Fue Pablo, como tantas veces, quien me
regaló El vino del estío (la edición
de Minotauro de 1996 con traducción de Francisco Abelenda cuya portada puede verse en la foto que hay al inicio de este texto), en parte por ser su
autor quien es, en parte porque de la lectura de la contraportada y de algunas
páginas sueltas, comprendió que estábamos en un territorio propio, el del
verano largo que aprendimos a mitificar gracias a Harper Lee, a Truman Capote
(lo quieran o no, van de la mano en múltiples ocasiones), a Enid Blyton, a Stephen
King, a muchos que llegarían con el tiempo, esos veranos que nos igualan, que
se iniciaban con una agenda bien repleta de compromisos a los que no
faltaríamos y de los que no nos cansaríamos, que siempre nos resultaban apetecibles
y parecían nuevos, esos días con tantas horas por vivir que no terminaban nunca
(salvo que al día siguiente hubiera alguna excursión que hacer, algún viaje que
iniciar -y la excitación provocaba que aún durmiésemos menos-), escuchando la
radio en la cama, leyendo hasta muy tarde (¡Con lo mal que llevo ahora lo de
perder horas de sueño!), esperando que el calor diese tregua y se pudiese
descansar, ese verano conformado por muchos con el que uno se reencuentra en
las páginas de Bradbury, pareciéndose a alguno vivido incluso en las
diferencias (porque sus anécdotas concretas ayudan a que rebroten las propias),
ese verano que incluso echamos de menos en lo que nos disgustaba, en aquellas
obligaciones que año tras año suponían cada vez más una carga que una
diversión, al final en nuestro ánimo otorgamos primacía a lo positivo, por más
que su reverso sea muy tenebroso y aún provoque alguna que otra arruga en el
corazón (sobre todo en lo que a la tía Carmen hace referencia, tal vez acuso
ahora con mayor intensidad el golpe cuando ella no es plenamente consciente de
todo lo que sucedió).
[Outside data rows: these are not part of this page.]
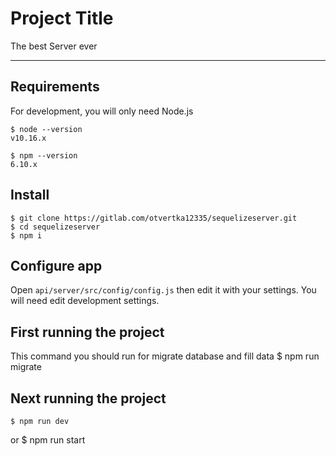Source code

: # Project Title

The best Server ever

---
## Requirements

For development, you will only need Node.js

    $ node --version
    v10.16.x

    $ npm --version
    6.10.x

## Install

    $ git clone https://gitlab.com/otvertka12335/sequelizeserver.git
    $ cd sequelizeserver
    $ npm i

## Configure app

Open `api/server/src/config/config.js` then edit it with your settings. You will need edit development settings.

## First running the project

This command you should run for migrate database and fill data
    $ npm run migrate
    
## Next running the project

    $ npm run dev 
or
    $ npm run start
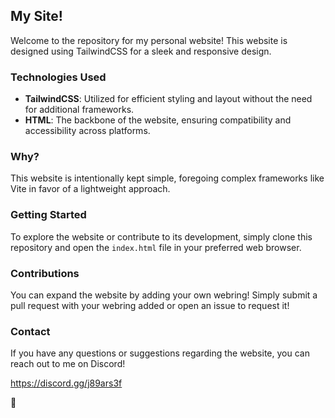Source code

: ## My Site!

Welcome to the repository for my personal website! This website is designed using TailwindCSS for a sleek and responsive design.

### Technologies Used

- **TailwindCSS**: Utilized for efficient styling and layout without the need for additional frameworks.
- **HTML**: The backbone of the website, ensuring compatibility and accessibility across platforms.

### Why?

This website is intentionally kept simple, foregoing complex frameworks like Vite in favor of a lightweight approach.

### Getting Started

To explore the website or contribute to its development, simply clone this repository and open the `index.html` file in your preferred web browser.

### Contributions

You can expand the website by adding your own webring! Simply submit a pull request with your webring added or open an issue to request it!

### Contact

If you have any questions or suggestions regarding the website, you can reach out to me on Discord! 

https://discord.gg/j89ars3f

👋
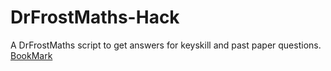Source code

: # DrFrostMaths-Hack
A DrFrostMaths script to get answers for keyskill and past paper questions.
[BookMark](https://example.com)
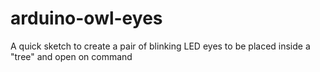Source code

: # arduino-owl-eyes
A quick sketch to create a pair of blinking LED eyes to be placed inside a "tree" and open on command

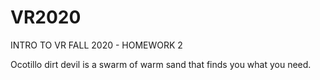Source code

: # VR2020
INTRO TO VR FALL 2020 - HOMEWORK 2


Ocotillo dirt devil is a swarm of warm sand that finds you what you need. 
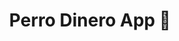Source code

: ---
title: Perro Dinero App 📱
description: La app de Perro Dinero es la concentración de todo lo que hemos aprendido sobre finanzas personales, inversiones, impuestos y dinero en general, presentado de una forma clara y accionable.
published_at: 2021-06-16
external_url: https://newsletter.perrodinero.blog/issues/perro-dinero-app-971727
---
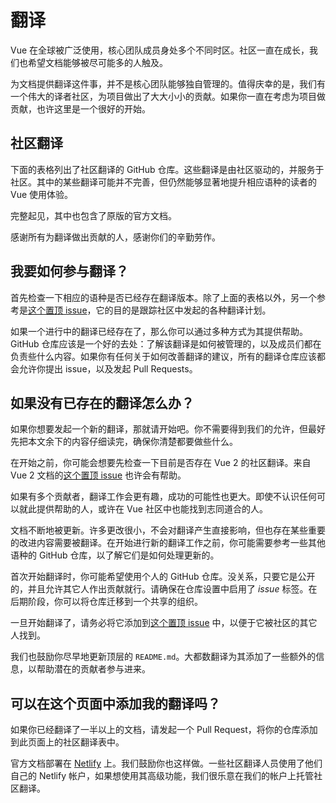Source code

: # 翻译

Vue 在全球被广泛使用，核心团队成员身处多个不同时区。社区一直在成长，我们也希望文档能够被尽可能多的人触及。

为文档提供翻译这件事，并不是核心团队能够独自管理的。值得庆幸的是，我们有一个伟大的译者社区，为项目做出了大大小小的贡献。如果你一直在考虑为项目做贡献，也许这里是一个很好的开始。

## 社区翻译

下面的表格列出了社区翻译的 GitHub 仓库。这些翻译是由社区驱动的，并服务于社区。其中的某些翻译可能并不完善，但仍然能够显著地提升相应语种的读者的 Vue 使用体验。

完整起见，其中也包含了原版的官方文档。

<guide-contributing-translations />

感谢所有为翻译做出贡献的人，感谢你们的辛勤劳作。

## 我要如何参与翻译？

首先检查一下相应的语种是否已经存在翻译版本。除了上面的表格以外，另一个参考是[这个置顶 issue](https://github.com/vuejs/docs/issues/478)，它的目的是跟踪社区中发起的各种翻译计划。

如果一个进行中的翻译已经存在了，那么你可以通过多种方式为其提供帮助。GitHub 仓库应该是一个好的去处：了解该翻译是如何被管理的，以及成员们都在负责些什么内容。如果你有任何关于如何改善翻译的建议，所有的翻译仓库应该都会允许你提出 issue，以及发起 Pull Requests。

## 如果没有已存在的翻译怎么办？

如果你想要发起一个新的翻译，那就请开始吧。你不需要得到我们的允许，但最好先把本文余下的内容仔细读完，确保你清楚都要做些什么。

在开始之前，你可能会想要先检查一下目前是否存在 Vue 2 的社区翻译。来自 Vue 2 文档的[这个置顶 issue](https://github.com/vuejs/vuejs.org/issues/2015) 也许会有帮助。

如果有多个贡献者，翻译工作会更有趣，成功的可能性也更大。即使不认识任何可以就此提供帮助的人，或许在 Vue 社区中也能找到志同道合的人。

文档不断地被更新。许多更改很小，不会对翻译产生直接影响，但也存在某些重要的改进内容需要被翻译。在开始进行新的翻译工作之前，你可能需要参考一些其他语种的 GitHub 仓库，以了解它们是如何处理更新的。

首次开始翻译时，你可能希望使用个人的 GitHub 仓库。没关系，只要它是公开的，并且允许其它人作出贡献就行。请确保在仓库设置中启用了 *issue* 标签。在后期阶段，你可以将仓库迁移到一个共享的组织。

一旦开始翻译了，请务必将它添加到[这个置顶 issue](https://github.com/vuejs/docs/issues/478) 中，以便于它被社区的其它人找到。

我们也鼓励你尽早地更新顶层的 `README.md`。大都数翻译为其添加了一些额外的信息，以帮助潜在的贡献者参与进来。

## 可以在这个页面中添加我的翻译吗？

如果你已经翻译了一半以上的文档，请发起一个 Pull Request，将你的仓库添加到此页面上的社区翻译表中。

官方文档部署在 [Netlify](https://url.netlify.com/HJ8X2mxP8) 上。我们鼓励你也这样做。一些社区翻译人员使用了他们自己的 Netlify 帐户，如果想使用其高级功能，我们很乐意在我们的帐户上托管社区翻译。
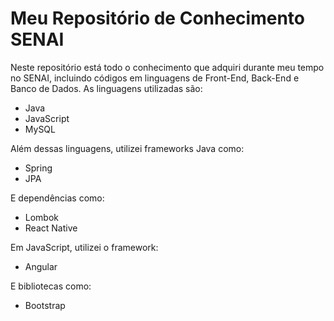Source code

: # Meu Repositório de Conhecimento SENAI

Neste repositório está todo o conhecimento que adquiri durante meu tempo no SENAI, incluindo códigos em linguagens de Front-End, Back-End e Banco de Dados. As linguagens utilizadas são:
- Java
- JavaScript
- MySQL

Além dessas linguagens, utilizei frameworks Java como:
- Spring
- JPA

E dependências como:
- Lombok
- React Native

Em JavaScript, utilizei o framework:
- Angular

E bibliotecas como:
- Bootstrap
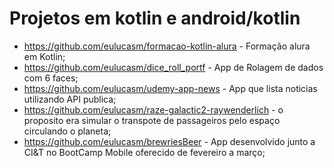 # Projetos em kotlin e android/kotlin


- https://github.com/eulucasm/formacao-kotlin-alura - Formação alura em Kotlin;
- https://github.com/eulucasm/dice_roll_portf - App de Rolagem de dados com 6 faces;
- https://github.com/eulucasm/udemy-app-news - App que lista noticias utilizando API publica;
- https://github.com/eulucasm/raze-galactic2-raywenderlich - o proposito era simular o transpote de passageiros pelo espaço circulando o planeta;
- https://github.com/eulucasm/brewriesBeer - App desenvolvido junto a CI&T no BootCamp Mobile oferecido de fevereiro a março;
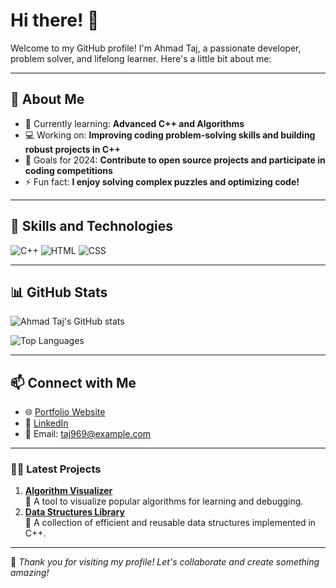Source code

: # Hi there! 👋

Welcome to my GitHub profile! I'm Ahmad Taj, a passionate developer, problem solver, and lifelong learner. Here's a little bit about me:

---

## 🚀 About Me
- 🌱 Currently learning: **Advanced C++ and Algorithms**
- 💻 Working on: **Improving coding problem-solving skills and building robust projects in C++**
- 🎯 Goals for 2024: **Contribute to open source projects and participate in coding competitions**
- ⚡ Fun fact: **I enjoy solving complex puzzles and optimizing code!**

---

## 🌟 Skills and Technologies
![C++](https://img.shields.io/badge/-C++-00599C?logo=c%2B%2B&logoColor=white&style=flat)
![HTML](https://img.shields.io/badge/-HTML5-E34F26?logo=html5&logoColor=white&style=flat)
![CSS](https://img.shields.io/badge/-CSS3-1572B6?logo=css3&logoColor=white&style=flat)

---

## 📊 GitHub Stats
![Ahmad Taj's GitHub stats](https://github-readme-stats.vercel.app/api?username=taj969&show_icons=true&theme=radical)

![Top Languages](https://github-readme-stats.vercel.app/api/top-langs/?username=taj969&layout=compact&theme=radical)

---

## 📫 Connect with Me
- 🌐 [Portfolio Website](#) <!-- Add your portfolio link here -->
- 💼 [LinkedIn](https://www.linkedin.com/in/ahmad-taj) <!-- Add your LinkedIn URL -->
- 📧 Email: taj969@example.com <!-- Replace with your email -->

---

### 🧑‍💻 Latest Projects
1. **[Algorithm Visualizer](https://github.com/taj969/algorithm-visualizer)**  
   🔧 A tool to visualize popular algorithms for learning and debugging.
2. **[Data Structures Library](https://github.com/taj969/data-structures-library)**  
   🌟 A collection of efficient and reusable data structures implemented in C++.

---

💖 _Thank you for visiting my profile! Let's collaborate and create something amazing!_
Bradbury, en tercera persona, transmite con fidelidad lo
que un chaval imagina, aventura, anhela, su prosa es fresca, a ratos ingenua,
responde con acierto a lo que alguien de doce años podría escribir,
combinándolo a la perfección con pasajes evocadores, con la melancolía precisa,
haciendo un retrato vívido, casi una instantánea que se tiñe de nostalgia en el
mismo origen, ese regusto agridulce implícito en cada día de verano porque íbamos
agotando posibilidades a demasiada velocidad, porque el tiempo era voraz,
porque, incluso en aquella inconsciencia, en aquella Arcadia, sabíamos que
aquello terminaría, que los veranos no volverían a ser lo mismo. Pero haberlos
vivido, haberlos sublimado, tener tanto que agradecer y evocar (y tanto que
llorar por irrepetible, tantas personas a las que echar de menos, tantos huecos
que agrandar en estos momentos), eso no nos lo quitará nadie (sólo una maldita
enfermedad que disfruta borrando vidas), ¡y es tan bonito que un escritor de la
talla de Ray Bradbury nos refresque e inunde la memoria!